=== To do ===
Select all lines holding the word "matrix" from the entries that follow.

-- Supplied information follows --

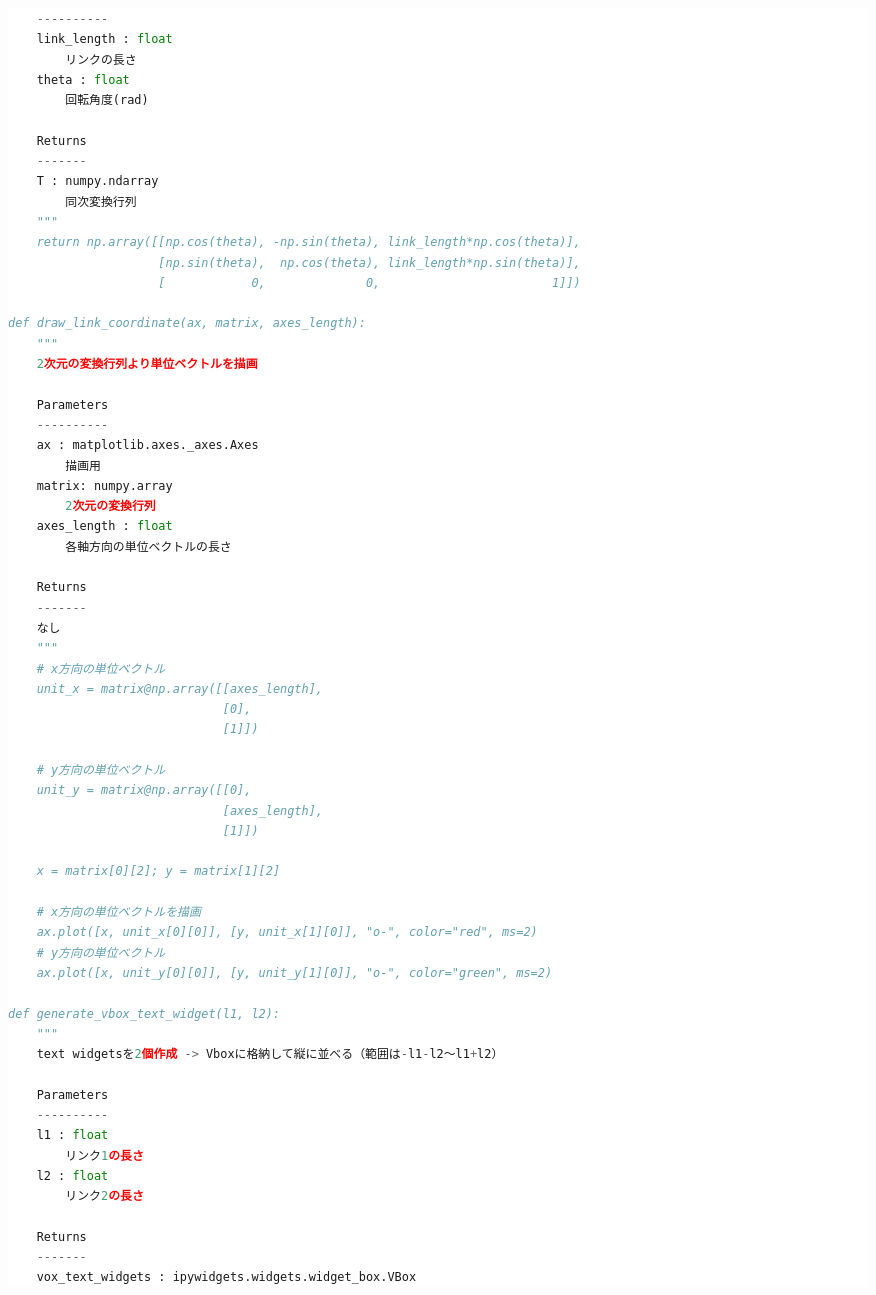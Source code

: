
 ```python
    ----------
    link_length : float
        リンクの長さ
    theta : float
        回転角度(rad)

    Returns
    -------
    T : numpy.ndarray
        同次変換行列
    """
    return np.array([[np.cos(theta), -np.sin(theta), link_length*np.cos(theta)],
                     [np.sin(theta),  np.cos(theta), link_length*np.sin(theta)],
                     [            0,              0,                        1]])

def draw_link_coordinate(ax, matrix, axes_length):   
    """
    2次元の変換行列より単位ベクトルを描画
    
    Parameters
    ----------
    ax : matplotlib.axes._axes.Axes
        描画用
    matrix: numpy.array
        2次元の変換行列
    axes_length : float
        各軸方向の単位ベクトルの長さ

    Returns
    -------
    なし
    """
    # x方向の単位ベクトル
    unit_x = matrix@np.array([[axes_length],
                              [0],
                              [1]])

    # y方向の単位ベクトル
    unit_y = matrix@np.array([[0],
                              [axes_length],
                              [1]])
                   
    x = matrix[0][2]; y = matrix[1][2]
    
    # x方向の単位ベクトルを描画
    ax.plot([x, unit_x[0][0]], [y, unit_x[1][0]], "o-", color="red", ms=2) 
    # y方向の単位ベクトル
    ax.plot([x, unit_y[0][0]], [y, unit_y[1][0]], "o-", color="green", ms=2) 

def generate_vbox_text_widget(l1, l2):
    """
    text widgetsを2個作成 -> Vboxに格納して縦に並べる（範囲は-l1-l2〜l1+l2）
    
    Parameters
    ----------
    l1 : float
        リンク1の長さ
    l2 : float
        リンク2の長さ

    Returns
    -------
    vox_text_widgets : ipywidgets.widgets.widget_box.VBox
```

-- Supplied information concluded --

=== Solved problem ===
def draw_link_coordinate(ax, matrix, axes_length):   
    matrix: numpy.array
    unit_x = matrix@np.array([[axes_length],
    unit_y = matrix@np.array([[0],
    x = matrix[0][2]; y = matrix[1][2]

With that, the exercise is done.